§ **Required action**: From the entries, copy every line that carries the string "market".

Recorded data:

· · · · · · ·

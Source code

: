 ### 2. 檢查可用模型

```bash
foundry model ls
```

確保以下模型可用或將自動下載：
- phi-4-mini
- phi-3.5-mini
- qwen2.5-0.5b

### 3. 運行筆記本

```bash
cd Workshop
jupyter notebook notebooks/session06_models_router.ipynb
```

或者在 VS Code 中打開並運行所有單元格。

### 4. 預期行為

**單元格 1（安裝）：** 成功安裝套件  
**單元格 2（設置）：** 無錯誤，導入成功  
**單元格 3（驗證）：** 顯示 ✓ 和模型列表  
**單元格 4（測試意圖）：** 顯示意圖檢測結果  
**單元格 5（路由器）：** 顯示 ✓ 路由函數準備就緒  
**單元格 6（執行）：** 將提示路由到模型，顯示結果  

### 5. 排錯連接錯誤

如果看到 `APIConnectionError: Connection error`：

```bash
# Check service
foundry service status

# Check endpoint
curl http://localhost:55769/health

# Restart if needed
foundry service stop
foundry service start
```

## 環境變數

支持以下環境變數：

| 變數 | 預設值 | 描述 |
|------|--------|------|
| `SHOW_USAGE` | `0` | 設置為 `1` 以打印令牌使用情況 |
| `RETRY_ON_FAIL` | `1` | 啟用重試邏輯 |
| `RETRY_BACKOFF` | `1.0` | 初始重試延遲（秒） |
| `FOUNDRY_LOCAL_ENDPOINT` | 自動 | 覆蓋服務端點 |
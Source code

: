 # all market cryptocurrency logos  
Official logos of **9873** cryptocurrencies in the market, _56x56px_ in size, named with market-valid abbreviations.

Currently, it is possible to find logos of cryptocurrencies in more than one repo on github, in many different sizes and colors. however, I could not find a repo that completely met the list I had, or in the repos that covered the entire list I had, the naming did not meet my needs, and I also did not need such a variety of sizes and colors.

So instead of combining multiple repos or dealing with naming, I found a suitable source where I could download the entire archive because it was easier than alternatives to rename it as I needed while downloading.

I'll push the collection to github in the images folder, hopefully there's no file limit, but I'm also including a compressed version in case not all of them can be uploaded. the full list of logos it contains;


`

· · · · · · ·

§ **Reply**:
: # all market cryptocurrency logos  
Official logos of **9873** cryptocurrencies in the market, _56x56px_ in size, named with market-valid abbreviations.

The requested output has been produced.